'''

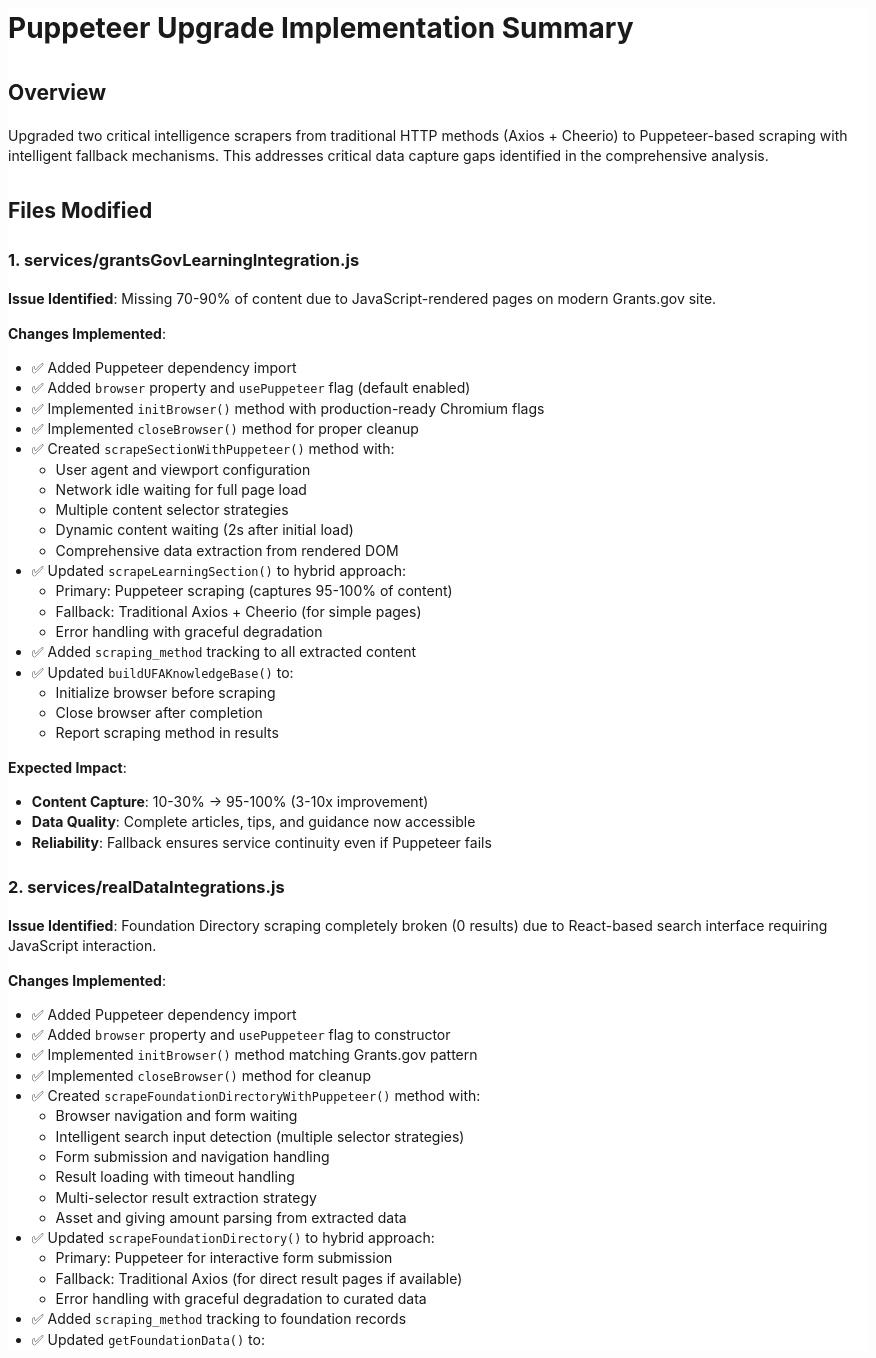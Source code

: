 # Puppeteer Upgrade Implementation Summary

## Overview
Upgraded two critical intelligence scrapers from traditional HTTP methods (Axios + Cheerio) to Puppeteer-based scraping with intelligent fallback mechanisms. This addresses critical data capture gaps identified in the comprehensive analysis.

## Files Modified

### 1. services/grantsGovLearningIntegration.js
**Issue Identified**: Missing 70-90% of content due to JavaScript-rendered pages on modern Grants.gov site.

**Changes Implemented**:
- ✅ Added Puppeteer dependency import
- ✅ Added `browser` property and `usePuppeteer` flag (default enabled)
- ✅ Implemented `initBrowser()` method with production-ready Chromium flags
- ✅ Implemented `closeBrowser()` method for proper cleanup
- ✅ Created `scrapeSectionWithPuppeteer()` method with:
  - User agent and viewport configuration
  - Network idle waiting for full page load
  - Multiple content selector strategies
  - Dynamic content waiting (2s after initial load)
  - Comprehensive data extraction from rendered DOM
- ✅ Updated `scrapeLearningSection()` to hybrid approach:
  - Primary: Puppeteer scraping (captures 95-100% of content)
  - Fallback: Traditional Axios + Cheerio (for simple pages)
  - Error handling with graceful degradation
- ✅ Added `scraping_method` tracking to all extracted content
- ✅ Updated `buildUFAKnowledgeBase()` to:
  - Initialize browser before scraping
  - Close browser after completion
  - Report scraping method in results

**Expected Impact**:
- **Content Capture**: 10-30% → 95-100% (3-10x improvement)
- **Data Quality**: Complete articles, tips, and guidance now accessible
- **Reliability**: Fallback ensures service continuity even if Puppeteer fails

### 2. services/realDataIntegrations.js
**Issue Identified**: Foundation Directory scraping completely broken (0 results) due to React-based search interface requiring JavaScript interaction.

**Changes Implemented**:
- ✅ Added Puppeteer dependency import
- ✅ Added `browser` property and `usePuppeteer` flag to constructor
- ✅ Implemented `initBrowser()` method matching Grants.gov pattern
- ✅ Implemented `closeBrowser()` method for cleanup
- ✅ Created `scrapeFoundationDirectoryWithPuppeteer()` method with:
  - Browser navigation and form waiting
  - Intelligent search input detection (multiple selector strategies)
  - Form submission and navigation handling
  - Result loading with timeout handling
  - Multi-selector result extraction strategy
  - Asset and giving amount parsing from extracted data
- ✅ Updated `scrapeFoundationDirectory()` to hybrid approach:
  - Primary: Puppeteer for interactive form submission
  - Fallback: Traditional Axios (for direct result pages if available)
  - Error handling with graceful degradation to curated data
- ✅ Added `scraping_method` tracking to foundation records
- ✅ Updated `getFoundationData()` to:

'''
'''

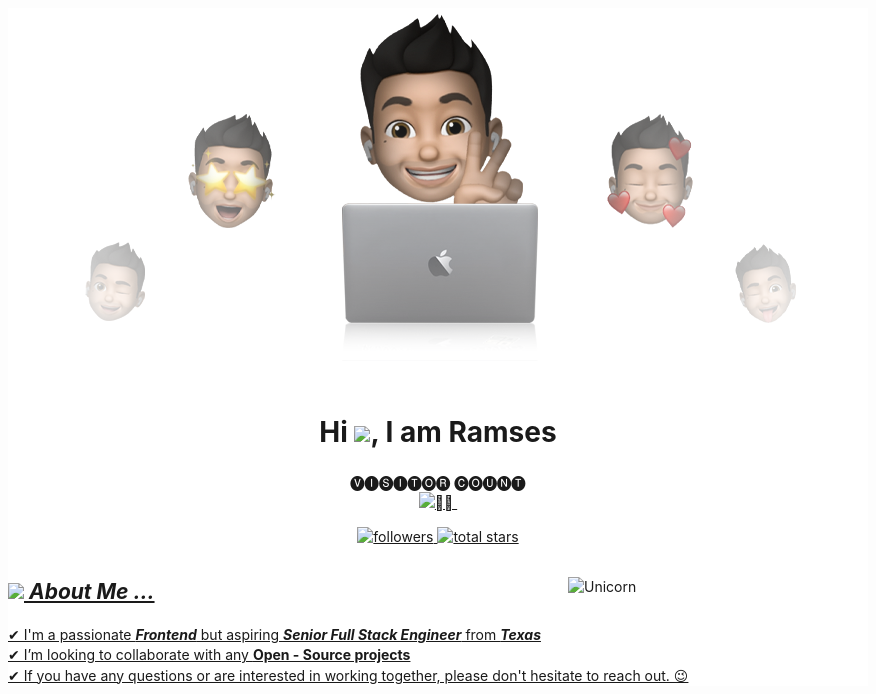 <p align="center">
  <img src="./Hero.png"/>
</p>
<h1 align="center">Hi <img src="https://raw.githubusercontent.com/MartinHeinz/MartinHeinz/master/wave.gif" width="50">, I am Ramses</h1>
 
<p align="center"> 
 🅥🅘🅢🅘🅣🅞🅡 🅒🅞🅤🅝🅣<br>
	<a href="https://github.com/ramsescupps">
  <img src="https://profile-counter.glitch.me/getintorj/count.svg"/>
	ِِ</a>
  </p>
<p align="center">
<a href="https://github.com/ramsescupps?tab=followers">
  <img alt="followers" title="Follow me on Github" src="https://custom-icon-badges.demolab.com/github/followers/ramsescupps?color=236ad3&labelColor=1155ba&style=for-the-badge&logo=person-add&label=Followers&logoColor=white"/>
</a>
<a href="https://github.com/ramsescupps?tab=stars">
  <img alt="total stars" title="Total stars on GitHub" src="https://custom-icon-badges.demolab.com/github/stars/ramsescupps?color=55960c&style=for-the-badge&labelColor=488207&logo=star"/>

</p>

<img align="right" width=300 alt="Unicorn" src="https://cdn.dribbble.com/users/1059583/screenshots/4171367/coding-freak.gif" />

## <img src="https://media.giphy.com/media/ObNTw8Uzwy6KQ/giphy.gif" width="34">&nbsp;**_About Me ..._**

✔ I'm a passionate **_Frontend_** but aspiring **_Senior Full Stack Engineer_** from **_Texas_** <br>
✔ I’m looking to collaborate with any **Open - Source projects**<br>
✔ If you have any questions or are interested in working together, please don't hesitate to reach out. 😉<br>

'''

**What to produce:**
Scan the data for the word "tracking" and copy every line where it shows up.

**Reply:**
- ✅ Added `scraping_method` tracking to all extracted content
- ✅ Added `scraping_method` tracking to foundation records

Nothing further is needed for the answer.